What Evans, the U.S.'s right back, did know was this: The U.S. had built a 1-0 lead on the road, just as it had in four of the five previous away World Cup qualifiers under coach Jürgen Klinsmann. And then the U.S. had given up a gut-punch equalizer, just as it had in each of those four other games. When Jamaica's Jermaine Beckford scored on a set-piece header in the 89th minute, it canceled out Jozy Altidore's 30th-minute strike and appeared to consign the U.S. to a disappointing tie -- and the feeling that this would be two points lost, not one point won.
Evans said he didn't even realize the game was in stoppage time when he pushed forward for a corner kick in the 92nd minute. But then the U.S. took a short corner, and Michael Bradley exchanged a couple times with Graham Zusi before laying the ball toward Evans. Looking like someone who had scored mountains of international goals instead of, well, zero, Evans whipped a shot that took a slight deflection before beating Jamaican keeper Donovan Ricketts and sucking the sound out of a joyous stadium.

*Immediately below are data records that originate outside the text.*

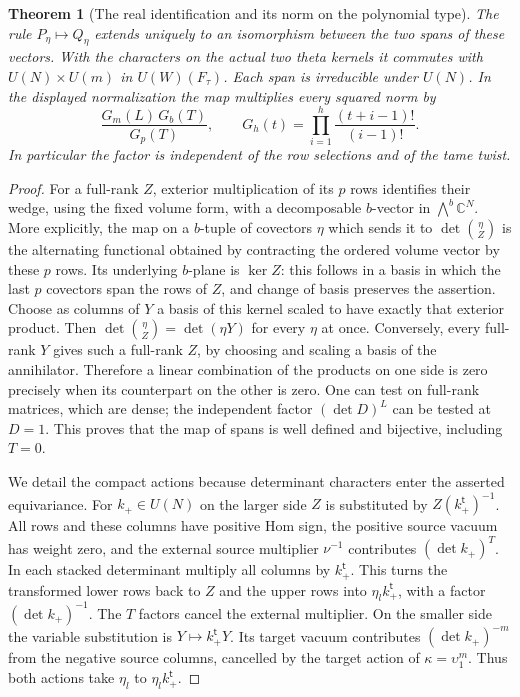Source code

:\documentclass[a4paper,11pt]{article}
\newtheorem{theorem}[proposition]{Theorem}
\theoremstyle{definition}
\theoremstyle{remark}
\numberwithin{equation}{section}
\begin{document}
\begin{theorem}[The real identification and its norm on the polynomial type]
\leavevmode\label{thm:thirdreal838}
The rule \(P_\eta\mapsto Q_\eta\) extends uniquely to an
isomorphism between the two spans of these vectors. With
the characters on the actual two theta kernels it commutes
with \(U(N)\times U(m)\) in \(U(W)(F_\tau)\). Each span is
irreducible under \(U(N)\). In the displayed normalization
the map multiplies every squared norm by
\[
      \frac{G_m(L)\,G_b(T)}{G_p(T)},\qquad
      G_h(t)=\prod_{i=1}^h\frac{(t+i-1)!}{(i-1)!}.
\]
In particular the factor is independent of the row selections
and of the tame twist.
\end{theorem}
\begin{proof}
For a full-rank \(Z\), exterior multiplication of its \(p\)
rows identifies their wedge, using the fixed volume form,
with a decomposable \(b\)-vector in \(\bigwedge^b\mathbb C^N\).
More explicitly, the map on a \(b\)-tuple of covectors
\(\eta\) which sends it to \(\det\binom{\eta}{Z}\) is the
alternating functional obtained by contracting the ordered
volume vector by these \(p\) rows. Its underlying \(b\)-plane
is \(\ker Z\): this follows in a basis in which the last
\(p\) covectors span the rows of \(Z\), and change of basis
preserves the assertion. Choose as columns of \(Y\) a basis
of this kernel scaled to have exactly that exterior product.
Then \(\det\binom{\eta}{Z}=\det(\eta Y)\) for every \(\eta\)
at once. Conversely, every full-rank \(Y\) gives such a
full-rank \(Z\), by choosing and scaling a basis of the
annihilator. Therefore a linear combination of the products
on one side is zero precisely when its counterpart on the
other is zero. One can test on full-rank matrices, which
are dense; the independent factor \((\det D)^L\) can be
tested at \(D=1\). This proves that the map of spans is
well defined and bijective, including \(T=0\).

We detail the compact actions because determinant characters
enter the asserted equivariance. For \(k_+\in U(N)\) on the
larger side \(Z\) is substituted by
\(Z(k_+^{\mathsf t})^{-1}\). All rows and these columns have
positive Hom sign, the positive source vacuum has weight zero,
and the external source multiplier \(\nu^{-1}\) contributes
\((\det k_+)^T\). In each stacked determinant multiply all
columns by \(k_+^{\mathsf t}\). This turns the transformed
lower rows back to \(Z\) and the upper rows into
\(\eta_l k_+^{\mathsf t}\), with a factor
\((\det k_+)^{-1}\). The \(T\) factors cancel the external
multiplier. On the smaller side the variable substitution is
\(Y\mapsto k_+^{\mathsf t}Y\). Its target vacuum contributes
\((\det k_+)^{-m}\) from the negative source columns, cancelled
by the target action of \(\kappa=\upsilon_1^m\).
Thus both actions take \(\eta_l\) to \(\eta_l k_+^{\mathsf t}\).


\end{proof}
\end{document}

USA 2, Jamaica 1. And in an instant Evans, who wasn't even part of the U.S. national team picture until recently, had scored an indelible goal, the latest game-winner for the U.S. ever in a World Cup qualifier.
"Insane," he said afterward, still not knowing what minute he had scored in (until reporters finally told him). "Crazy. Just a really cool moment." He didn't even mind that referee Roberto Moreno of Panama gave him a somewhat bogus yellow card for removing his jersey, even though Evans simply pulled it over his face without removing it entirely. "Happy to take a yellow card there," he said.
Evans wasn't exactly at the top of the list of U.S players you'd expect to produce a huge goal in that situation. The 28-year-old has never scored more than five goals in any of his seven MLS seasons. And considering he doesn't even play right back for Seattle, it was surprising to see Evans be chosen ahead of European-based Geoff Cameron at right back in the last two U.S. games.
But Evans has been solid if unspectacular, at least not until the final moments Friday night, when he saved the U.S.'s bacon and preserved three important points. Yet across the board, the U.S. players and coaches acknowledged that the team has to protect leads better and not fall prey to the lapses that have been so common in qualifying on the road.
"What we need to do better is once we get in the lead, we have to continue playing the same way," Klinsmann said after the game. "Here and there we became too hectic instead of being more confident. Our back line played too many balls straight up to Jozy, longballs that were gone. We said, 'Play it through midfield, through Michael Bradley and Jermaine Jones, that's what they're good at.' And suddenly after leading by a goal, we forgot about that."
"It was tough then for Michael and Jermaine because they had to cover big spaces again," Klinsmann continued. "So at halftime I said, 'Guys, settle in, relax and combine. Manage the ball and look for your players.' But you can only do that if you're willing to move off the ball. We became a bit too static. To manage the game we still have to do a better job, especially after leading."
"We need to be more switched on, to stay focused for the whole 90 minutes," said U.S. captain Clint Dempsey. "The key will be going away from home and trying to keep clean sheets. That'll always leave you in good standing where at least you'll get a point. The good news is we are scoring goals."
And, finally, Dempsey isn't the only one scoring them. Altidore connected for the second straight game, removing questions about his U.S. goal-scoring issues, and Evans summoned the last-gasp winner from nowhere, even if he didn't know how much time was left in the game. Sometimes it's better just to play and not worry about anything else.
Bradley, for one, said the U.S. learned a valuable lesson about holding onto leads, adding that it's easier to talk about when you come away with three points. He's right about that. This U.S. team has plenty of improvement ahead if it wants to stick around for longer than three games at the World Cup. But more and more, it looks like a trip to Brazil will be part of the equation. Nights like Friday certainly help.